What needs to be done |
Within the entries below, every line containing "autorizzazioni" is to be copied.
==================================================
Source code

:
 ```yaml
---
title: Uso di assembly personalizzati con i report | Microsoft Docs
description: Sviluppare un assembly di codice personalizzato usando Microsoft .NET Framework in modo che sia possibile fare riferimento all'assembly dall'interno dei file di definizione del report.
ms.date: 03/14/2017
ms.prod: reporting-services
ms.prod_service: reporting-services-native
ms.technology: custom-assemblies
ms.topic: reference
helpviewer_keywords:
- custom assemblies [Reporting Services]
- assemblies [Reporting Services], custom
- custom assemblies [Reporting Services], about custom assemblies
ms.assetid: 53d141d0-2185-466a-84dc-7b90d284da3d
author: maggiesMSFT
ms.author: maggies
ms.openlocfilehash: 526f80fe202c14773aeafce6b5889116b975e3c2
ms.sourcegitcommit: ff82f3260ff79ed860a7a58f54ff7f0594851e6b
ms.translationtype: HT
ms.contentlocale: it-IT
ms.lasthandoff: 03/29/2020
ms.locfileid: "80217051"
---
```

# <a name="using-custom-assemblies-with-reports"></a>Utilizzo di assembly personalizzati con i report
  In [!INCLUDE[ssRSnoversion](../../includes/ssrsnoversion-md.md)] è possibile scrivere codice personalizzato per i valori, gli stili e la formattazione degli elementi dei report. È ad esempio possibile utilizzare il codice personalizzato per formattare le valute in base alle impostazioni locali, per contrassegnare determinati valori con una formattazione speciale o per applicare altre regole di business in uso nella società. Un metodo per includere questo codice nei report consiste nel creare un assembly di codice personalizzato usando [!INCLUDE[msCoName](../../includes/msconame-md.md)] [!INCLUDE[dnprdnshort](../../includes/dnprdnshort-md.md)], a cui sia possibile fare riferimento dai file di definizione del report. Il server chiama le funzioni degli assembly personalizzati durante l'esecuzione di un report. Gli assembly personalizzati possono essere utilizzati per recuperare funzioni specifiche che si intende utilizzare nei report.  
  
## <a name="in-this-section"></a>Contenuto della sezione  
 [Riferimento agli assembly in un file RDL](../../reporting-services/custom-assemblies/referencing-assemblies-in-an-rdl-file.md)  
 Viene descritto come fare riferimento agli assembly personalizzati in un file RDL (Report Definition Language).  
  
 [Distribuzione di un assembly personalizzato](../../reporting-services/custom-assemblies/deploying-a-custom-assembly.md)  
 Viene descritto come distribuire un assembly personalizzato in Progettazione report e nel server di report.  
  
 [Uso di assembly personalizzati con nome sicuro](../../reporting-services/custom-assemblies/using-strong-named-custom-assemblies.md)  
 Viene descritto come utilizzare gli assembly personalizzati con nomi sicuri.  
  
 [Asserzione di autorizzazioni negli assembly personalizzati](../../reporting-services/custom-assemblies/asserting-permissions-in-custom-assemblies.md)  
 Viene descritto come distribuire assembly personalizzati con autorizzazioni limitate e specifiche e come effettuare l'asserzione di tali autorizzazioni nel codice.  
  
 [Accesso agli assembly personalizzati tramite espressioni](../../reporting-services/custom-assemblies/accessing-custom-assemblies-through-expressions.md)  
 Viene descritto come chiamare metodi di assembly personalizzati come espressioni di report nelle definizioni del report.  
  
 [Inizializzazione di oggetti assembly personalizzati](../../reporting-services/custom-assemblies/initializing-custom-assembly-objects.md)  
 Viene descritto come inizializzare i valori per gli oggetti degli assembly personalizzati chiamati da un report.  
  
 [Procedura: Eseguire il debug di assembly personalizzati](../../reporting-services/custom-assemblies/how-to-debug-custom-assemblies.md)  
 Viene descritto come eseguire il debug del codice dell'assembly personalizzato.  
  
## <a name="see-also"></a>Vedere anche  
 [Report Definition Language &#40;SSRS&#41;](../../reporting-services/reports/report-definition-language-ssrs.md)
==================================================
Reply |
 [Asserzione di autorizzazioni negli assembly personalizzati](../../reporting-services/custom-assemblies/asserting-permissions-in-custom-assemblies.md)  
 Viene descritto come distribuire assembly personalizzati con autorizzazioni limitate e specifiche e come effettuare l'asserzione di tali autorizzazioni nel codice.  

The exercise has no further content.